YOUR ASSIGNMENT. Where a line below holds the string "Cacti", that line goes into the answer.

RECORD EXTRACTS section start

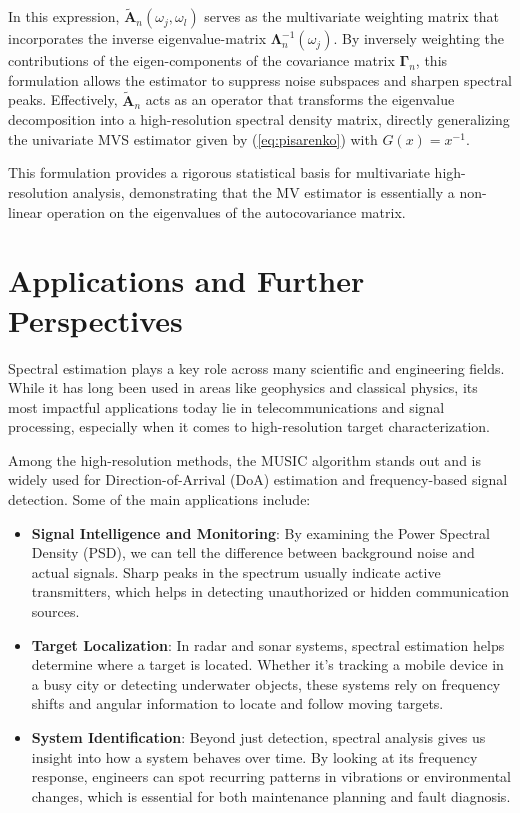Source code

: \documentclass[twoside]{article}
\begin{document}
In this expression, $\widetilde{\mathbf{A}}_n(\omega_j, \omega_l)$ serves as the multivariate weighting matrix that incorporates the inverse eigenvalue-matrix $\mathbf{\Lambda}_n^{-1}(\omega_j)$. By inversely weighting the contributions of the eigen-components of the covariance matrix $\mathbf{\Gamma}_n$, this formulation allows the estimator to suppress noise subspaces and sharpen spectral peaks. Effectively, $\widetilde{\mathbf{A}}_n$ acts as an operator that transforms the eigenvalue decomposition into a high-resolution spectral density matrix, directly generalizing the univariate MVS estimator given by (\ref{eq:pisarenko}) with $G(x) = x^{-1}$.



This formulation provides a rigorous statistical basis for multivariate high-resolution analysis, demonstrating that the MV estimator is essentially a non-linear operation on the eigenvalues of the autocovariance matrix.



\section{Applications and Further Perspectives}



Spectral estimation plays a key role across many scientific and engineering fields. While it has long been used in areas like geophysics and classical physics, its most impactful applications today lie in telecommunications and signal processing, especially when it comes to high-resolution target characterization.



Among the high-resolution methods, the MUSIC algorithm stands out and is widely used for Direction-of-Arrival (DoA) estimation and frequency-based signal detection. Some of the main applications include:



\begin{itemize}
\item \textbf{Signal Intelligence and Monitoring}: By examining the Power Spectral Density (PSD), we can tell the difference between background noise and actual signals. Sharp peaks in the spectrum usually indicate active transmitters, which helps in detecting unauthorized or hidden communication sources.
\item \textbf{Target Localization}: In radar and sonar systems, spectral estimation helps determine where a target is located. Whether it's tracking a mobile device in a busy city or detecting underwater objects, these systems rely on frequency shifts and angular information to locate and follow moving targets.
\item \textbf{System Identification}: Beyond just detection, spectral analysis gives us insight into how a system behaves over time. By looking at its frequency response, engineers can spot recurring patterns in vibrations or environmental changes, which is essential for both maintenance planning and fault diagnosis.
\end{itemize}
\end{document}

RECORD EXTRACTS section end
RECORD EXTRACTS section start

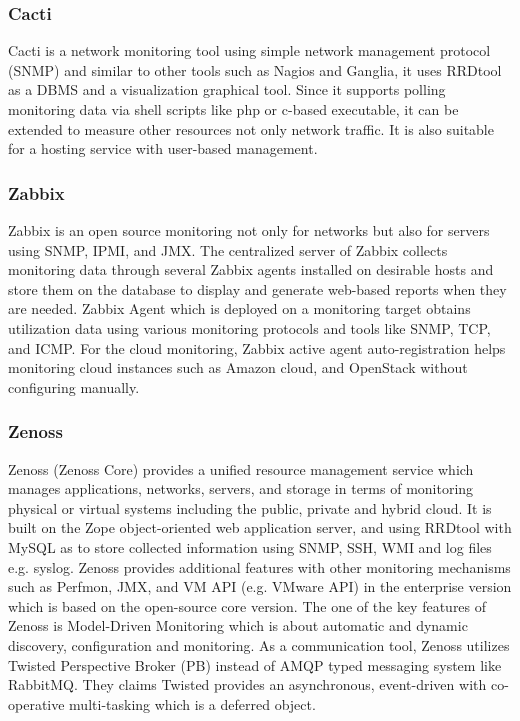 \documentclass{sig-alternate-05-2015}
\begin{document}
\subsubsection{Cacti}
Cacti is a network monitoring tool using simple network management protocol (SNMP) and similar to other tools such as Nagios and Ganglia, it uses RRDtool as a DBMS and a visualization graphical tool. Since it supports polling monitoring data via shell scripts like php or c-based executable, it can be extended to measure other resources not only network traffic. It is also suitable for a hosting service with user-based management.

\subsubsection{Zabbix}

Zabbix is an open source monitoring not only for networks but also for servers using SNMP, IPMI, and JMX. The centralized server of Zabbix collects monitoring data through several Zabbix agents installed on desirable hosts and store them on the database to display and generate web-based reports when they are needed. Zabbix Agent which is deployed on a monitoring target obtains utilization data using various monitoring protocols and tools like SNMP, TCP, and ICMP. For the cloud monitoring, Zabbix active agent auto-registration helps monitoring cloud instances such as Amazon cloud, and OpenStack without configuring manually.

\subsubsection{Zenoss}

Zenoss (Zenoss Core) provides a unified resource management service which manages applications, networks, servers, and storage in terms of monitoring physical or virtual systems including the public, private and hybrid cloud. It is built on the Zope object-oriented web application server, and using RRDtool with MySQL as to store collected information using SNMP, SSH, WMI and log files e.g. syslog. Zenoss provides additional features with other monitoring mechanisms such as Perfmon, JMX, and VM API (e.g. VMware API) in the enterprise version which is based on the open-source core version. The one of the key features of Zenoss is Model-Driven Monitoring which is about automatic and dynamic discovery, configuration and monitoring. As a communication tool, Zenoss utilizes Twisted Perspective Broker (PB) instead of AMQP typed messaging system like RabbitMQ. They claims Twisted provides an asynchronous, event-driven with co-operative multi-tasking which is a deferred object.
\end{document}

RECORD EXTRACTS section end

EXERCISE SOLUTION.
\subsubsection{Cacti}
Cacti is a network monitoring tool using simple network management protocol (SNMP) and similar to other tools such as Nagios and Ganglia, it uses RRDtool as a DBMS and a visualization graphical tool. Since it supports polling monitoring data via shell scripts like php or c-based executable, it can be extended to measure other resources not only network traffic. It is also suitable for a hosting service with user-based management.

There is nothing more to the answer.